そういえば、ニ十世紀末に超光速航法が発見されなかったという、あり得たかもしれないもう一つの現在を舞台にした映画が評判になっていたっけ。詳しいことは忘れてしまったが、宇宙に行けない分、やたらと携帯電話が発達してスマート何とかというミニコンピューターに進化した世界での、若者たちのバーチャルな恋愛がテーマらしい。まあ、戻ってから暇があったら見に行ってみよう。
リュックを背負い、家を出ようとして、ふと、休み明けに異星間比較文明論のレポート提出があることを思い出した。どうせ旅行中に手直しなどしないだろうが、念のため、おれは下書きをプリントアウトしてリュックに突っ込み、宙港に向かった。
宙港に入ると、街中ではあまり見かけない人間型ロボットが大勢働いていた。人間のスタッフもチラホラいるが、ほとんどの作業をロボットがやるようだ。これは噂だが、宇宙旅行につきものの人工冬眠中に働かせるため大量生産されたロボットが中古になり、リストラで地上勤務に回されて来るらしいのだ。
テロ対策のためなのか、ほとんどのロボットが暴徒鎮圧用の麻痺銃を装備している。たとえ誤って麻痺銃で撃たれたとしても、電気ショックを受けるだけで死にはしないが、麻痺から回復する時に相当な苦痛を味わうらしい。おれは不審者と思われないよう、ヘタクソな口笛を吹きながらロボットたちの横をそそくさと通り抜けた。

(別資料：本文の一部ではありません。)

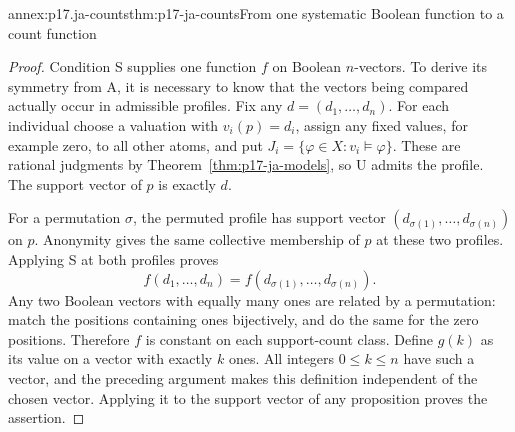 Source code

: \begin{annexitem}{annex:p17.ja-counts}{thm:p17-ja-counts}{From one systematic Boolean function to a count function}
\begin{proof}
Condition S supplies one function \(f\) on Boolean \(n\)-vectors. To derive
its symmetry from A, it is necessary to know that the vectors being compared
actually occur in admissible profiles. Fix any \(d=(d_1,\ldots,d_n)\).
For each individual choose a valuation with \(v_i(p)=d_i\), assign any fixed
values, for example zero, to all other atoms, and put
\(J_i=\{\varphi\in X:v_i\models\varphi\}\).
These are rational judgments by Theorem~\ref{thm:p17-ja-models}, so U admits
the profile. The support vector of \(p\) is exactly \(d\).

For a permutation \(\sigma\), the permuted profile has support vector
\((d_{\sigma(1)},\ldots,d_{\sigma(n)})\) on \(p\).
Anonymity gives the same collective membership of \(p\) at these two
profiles. Applying S at both profiles proves
\[
 f(d_1,\ldots,d_n)=f(d_{\sigma(1)},\ldots,d_{\sigma(n)}).
\]
Any two Boolean vectors with equally many ones are related by a permutation:
match the positions containing ones bijectively, and do the same for the zero
positions. Therefore \(f\) is constant on each support-count class. Define
\(g(k)\) as its value on a vector with exactly \(k\) ones. All integers
\(0\leq k\leq n\) have such a vector, and the preceding argument makes
this definition independent of the chosen vector. Applying it to the support
vector of any proposition proves the assertion.
\end{proof}
\end{annexitem}

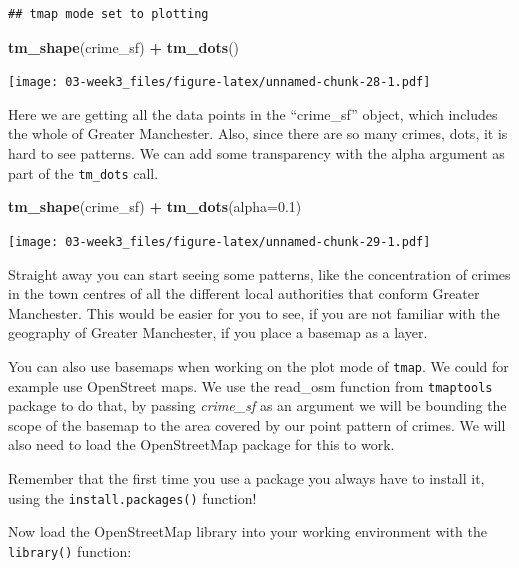 \documentclass[]{book}
\newenvironment{Shaded}{\begin{snugshade}}{\end{snugshade}}
\newcommand{\DataTypeTok}[1]{\textcolor[rgb]{0.13,0.29,0.53}{#1}}
\newcommand{\FloatTok}[1]{\textcolor[rgb]{0.00,0.00,0.81}{#1}}
\newcommand{\KeywordTok}[1]{\textcolor[rgb]{0.13,0.29,0.53}{\textbf{#1}}}
\newcommand{\NormalTok}[1]{#1}
\newcommand{\OperatorTok}[1]{\textcolor[rgb]{0.81,0.36,0.00}{\textbf{#1}}}
\newcommand{\StringTok}[1]{\textcolor[rgb]{0.31,0.60,0.02}{#1}}
\begin{document}
\begin{verbatim}
## tmap mode set to plotting
\end{verbatim}

\begin{Shaded}
\begin{Highlighting}[]
\KeywordTok{tm_shape}\NormalTok{(crime_sf) }\OperatorTok{+}\StringTok{ }
\StringTok{  }\KeywordTok{tm_dots}\NormalTok{() }
\end{Highlighting}
\end{Shaded}

\texttt{[image: 03-week3\_files/figure-latex/unnamed-chunk-28-1.pdf]}

Here we are getting all the data points in the ``crime\_sf'' object, which includes the whole of Greater Manchester. Also, since there are so many crimes, dots, it is hard to see patterns. We can add some transparency with the alpha argument as part of the \texttt{tm\_dots} call.

\begin{Shaded}
\begin{Highlighting}[]
\KeywordTok{tm_shape}\NormalTok{(crime_sf) }\OperatorTok{+}\StringTok{ }
\StringTok{  }\KeywordTok{tm_dots}\NormalTok{(}\DataTypeTok{alpha=}\FloatTok{0.1}\NormalTok{) }
\end{Highlighting}
\end{Shaded}

\texttt{[image: 03-week3\_files/figure-latex/unnamed-chunk-29-1.pdf]}

Straight away you can start seeing some patterns, like the concentration of crimes in the town centres of all the different local authorities that conform Greater Manchester. This would be easier for you to see, if you are not familiar with the geography of Greater Manchester, if you place a basemap as a layer.

You can also use basemaps when working on the plot mode of \texttt{tmap}. We could for example use OpenStreet maps. We use the read\_osm function from \texttt{tmaptools} package to do that, by passing \emph{crime\_sf} as an argument we will be bounding the scope of the basemap to the area covered by our point pattern of crimes. We will also need to load the OpenStreetMap package for this to work.

Remember that the first time you use a package you always have to install it, using the \texttt{install.packages()} function!

Now load the OpenStreetMap library into your working environment with the \texttt{library()} function:
\end{document}
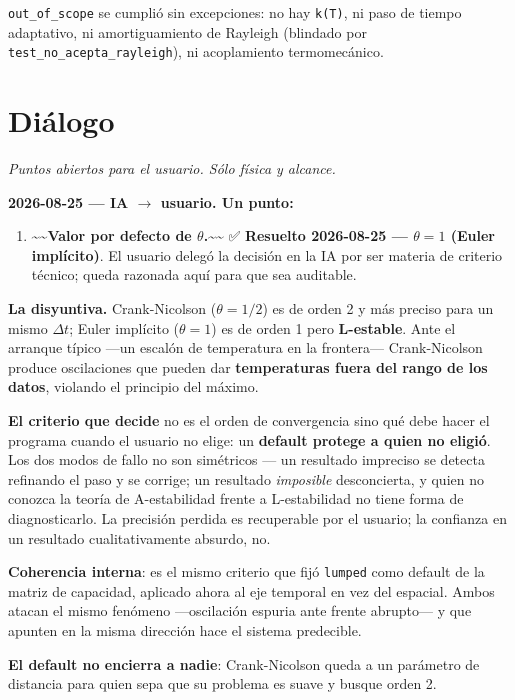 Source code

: \documentclass[11pt,letterpaper,oneside]{report}
\begin{document}
\texttt{out\_of\_scope} se cumplió sin excepciones: no hay \texttt{k(T)}, ni paso de tiempo adaptativo, ni amortiguamiento de Rayleigh (blindado por \texttt{test\_no\_acepta\_rayleigh}), ni acoplamiento termomecánico.


\section{Diálogo}

\textit{Puntos abiertos para el usuario. Sólo física y alcance.}

\textbf{2026-08-25 --- IA \ensuremath{\to} usuario. Un punto:}

\begin{enumerate}
  \item \textasciitilde{}\textasciitilde{}\textbf{Valor por defecto de $\theta$.}\textasciitilde{}\textasciitilde{} ✅ \textbf{Resuelto 2026-08-25 --- $\theta = 1$ (Euler implícito)}. El usuario delegó la decisión en la IA por ser materia de criterio técnico; queda razonada aquí para que sea auditable.
\end{enumerate}

   \textbf{La disyuntiva.} Crank-Nicolson ($\theta = 1/2$) es de orden 2 y más preciso para un mismo $\Delta t$; Euler implícito ($\theta = 1$) es de orden 1 pero \textbf{L-estable}. Ante el arranque típico ---un escalón de temperatura en la frontera--- Crank-Nicolson produce oscilaciones que pueden dar \textbf{temperaturas fuera del rango de los datos}, violando el principio del máximo.

   \textbf{El criterio que decide} no es el orden de convergencia sino qué debe hacer el programa cuando el usuario no elige: un \textbf{default protege a quien no eligió}. Los dos modos de fallo no son simétricos --- un resultado impreciso se detecta refinando el paso y se corrige; un resultado \textit{imposible} desconcierta, y quien no conozca la teoría de A-estabilidad frente a L-estabilidad no tiene forma de diagnosticarlo. La precisión perdida es recuperable por el usuario; la confianza en un resultado cualitativamente absurdo, no.

   \textbf{Coherencia interna}: es el mismo criterio que fijó \texttt{lumped} como default de la matriz de capacidad, aplicado ahora al eje temporal en vez del espacial. Ambos atacan el mismo fenómeno ---oscilación espuria ante frente abrupto--- y que apunten en la misma dirección hace el sistema predecible.

   \textbf{El default no encierra a nadie}: Crank-Nicolson queda a un parámetro de distancia para quien sepa que su problema es suave y busque orden 2.
\end{document}
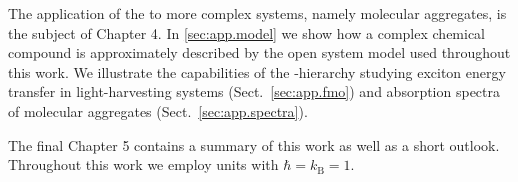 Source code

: The application of the \NMSSE to more complex systems, namely molecular aggregates, is the subject of Chapter 4.
In \autoref{sec:app.model} we show how a complex chemical compound is approximately described by the open system model used throughout this work.
We illustrate the capabilities of the \NMSSE-hierarchy studying exciton energy transfer in light-harvesting systems (Sect.~\ref{sec:app.fmo}) and absorption spectra of molecular aggregates (Sect.~\ref{sec:app.spectra}).

The final Chapter 5 contains a summary of this work as well as a short outlook.
Throughout this work we employ units with $\hbar = k_\mathrm{B} = 1$.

手荷物検査場の入口の前に立ち、福引きでもらったチケットをかざすと、二重のガラスドアの手前が開いた。中の狭苦しい場所で機械による自動検疫を受け、奥のガラスドアから手荷物検査場に入った。
ズラリと並んだカウンターには、手荷物検査係のロボットが一台ずつ配備されている。その中で空いている一番手前のロボットに、おれはチケットを差し出した。受け取ったロボットは軽く頭を下げ、声が裏返ったような人工音声でしゃべり始めた。

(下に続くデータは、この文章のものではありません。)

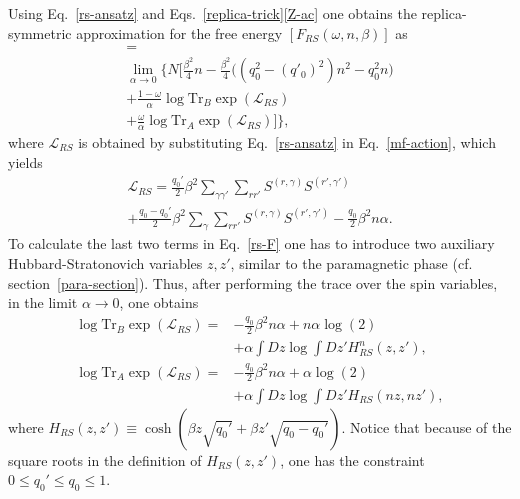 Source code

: \documentclass[twocolumn,superscriptaddress,prb,10pt]{revtex4-1}
\def\tr{\textrm{Tr}}
\begin{document}
Using Eq.~\eqref{rs-ansatz} and Eqs.~\eqref{replica-trick}\eqref{Z-ac} one obtains 
the replica-symmetric approximation for the free energy $[F_{RS}(\omega,n,\beta)]$ 
as 
%
\begin{multline}
[F_{RS}(\omega,n,\beta)]=\\\lim_{\alpha\to 0}\Big\{
N\Big[\frac{\beta^2}{4}n-\frac{\beta^2}{4}\Big(
(q_0^2-(q'_0)^2)n^2-q_0^2n\Big)\\
+\frac{1-\omega}{\alpha}\log\tr_B\exp({\mathcal L}_{RS})\\
+\frac{\omega}{\alpha}\log\tr_A \exp({\mathcal L}_{RS})
\Big]\Big\},
\label{rs-F}
\end{multline}
%
where ${\mathcal L}_{RS}$ is obtained by substituting Eq.~\eqref{rs-ansatz} 
in Eq.~\eqref{mf-action}, which yields 
%
\begin{multline}
\label{l-rs}
{\mathcal L}_{RS}=\frac{q_0'}{2}\beta^2
\sum\limits_{\gamma\gamma'}\sum_{rr'}
S^{(r,\gamma)}S^{(r',\gamma')}\\
+\frac{q_0-q_0'}{2}\beta^2\sum_\gamma\sum_{rr'}
S^{(r,\gamma)}S^{(r',\gamma')}-\frac{q_0}{2}\beta^2n\alpha.
\end{multline}
%
To calculate the last two terms in Eq.~\eqref{rs-F} one has to introduce 
two auxiliary Hubbard-Stratonovich variables $z,z'$, similar to the 
paramagnetic phase (cf. section~\ref{para-section}). Thus, after performing 
the trace over the spin variables, in the limit $\alpha\to0$, one obtains 
%
\begin{align}
\label{eq1}
 \log\tr_B\exp({\mathcal L}_{RS})=&
-\frac{q_0}{2}\beta^2 n\alpha+n\alpha\log(2)\\\nonumber
&+\alpha\int Dz
\log\int Dz'H_{RS}^n(z,z'),\\
\label{eq2}
 \log\tr_A\exp({\mathcal L}_{RS})=&
-\frac{q_0}{2}\beta^2 n\alpha+\alpha\log(2)\\\nonumber
&+\alpha\int Dz
\log\int Dz'H_{RS}(nz,nz'), 
\end{align}
%
where $H_{RS}(z,z')\equiv\cosh(\beta z\sqrt{q_0'}+\beta z'\sqrt{q_0-q_0'})$. 
Notice that because of the square roots in the definition of $H_{RS}(z,z')$, 
one has the constraint $0\le q_0'\le q_0\le 1$. 
\end{document}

「オハヨウゴザイマス。ちけっとヲ拝見シマス。中野伸也サマ、男性、二十歳、オ一人サマデゴ乗船デスネ。機内ニ持込マレル荷物ヲてーぶるノ上ニオ願イシマス」
「ここでいいかい」
「アリガトウゴザイマス」
おれの荷物をX線で検査していたロボットが、いきなり耳障りな警告音を発した。